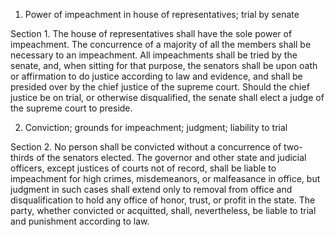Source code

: 1. Power of impeachment in house of representatives;
   trial by senate

Section 1. The house of representatives shall have the sole
power of impeachment. The concurrence of a majority of all the members shall
be necessary to an impeachment. All impeachments shall be tried by the
senate, and, when sitting for that purpose, the senators shall be upon oath or
affirmation to do justice according to law and evidence, and shall be presided
over by the chief justice of the supreme court. Should the chief justice be
on trial, or otherwise disqualified, the senate shall elect a judge of the
supreme court to preside.

2. Conviction; grounds for impeachment; judgment;
   liability to trial

Section 2. No person shall be convicted without a concurrence
of two-thirds of the senators elected. The governor and other state and
judicial officers, except justices of courts not of record, shall be liable to
impeachment for high crimes, misdemeanors, or malfeasance in office, but
judgment in such cases shall extend only to removal from office and
disqualification to hold any office of honor, trust, or profit in the
state. The party, whether convicted or acquitted, shall, nevertheless, be
liable to trial and punishment according to law.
===
_Activity_.
Gather up every line in the data above that contains the word "according", copying each one.

_Solution_.
affirmation to do justice according to law and evidence, and shall be presided
liable to trial and punishment according to law.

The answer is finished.